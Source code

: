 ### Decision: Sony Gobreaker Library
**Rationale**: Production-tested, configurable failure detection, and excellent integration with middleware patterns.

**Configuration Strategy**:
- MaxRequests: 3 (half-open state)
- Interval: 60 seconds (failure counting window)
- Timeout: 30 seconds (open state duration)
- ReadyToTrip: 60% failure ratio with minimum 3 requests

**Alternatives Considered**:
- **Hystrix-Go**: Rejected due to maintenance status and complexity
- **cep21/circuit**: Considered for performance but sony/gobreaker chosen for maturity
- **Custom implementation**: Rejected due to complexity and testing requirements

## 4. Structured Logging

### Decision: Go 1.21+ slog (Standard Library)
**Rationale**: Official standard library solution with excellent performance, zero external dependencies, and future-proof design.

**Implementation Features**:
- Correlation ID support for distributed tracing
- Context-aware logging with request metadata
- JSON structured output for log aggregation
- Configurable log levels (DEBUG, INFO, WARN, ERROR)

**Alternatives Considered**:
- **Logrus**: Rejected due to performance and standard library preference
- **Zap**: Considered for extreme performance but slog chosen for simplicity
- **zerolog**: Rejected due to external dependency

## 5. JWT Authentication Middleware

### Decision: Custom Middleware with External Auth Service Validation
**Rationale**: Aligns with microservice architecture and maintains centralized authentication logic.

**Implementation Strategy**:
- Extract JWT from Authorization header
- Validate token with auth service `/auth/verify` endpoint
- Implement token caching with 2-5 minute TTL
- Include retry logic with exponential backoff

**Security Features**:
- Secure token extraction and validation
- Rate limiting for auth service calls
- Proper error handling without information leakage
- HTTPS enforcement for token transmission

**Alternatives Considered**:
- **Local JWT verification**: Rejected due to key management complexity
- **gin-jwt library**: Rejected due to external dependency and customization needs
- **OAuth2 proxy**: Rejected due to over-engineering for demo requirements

■ ■ ■

**About this task:** Wherever a line in the records above includes "token", count it, then give the total and nothing besides.

**Output of the exercise:** 4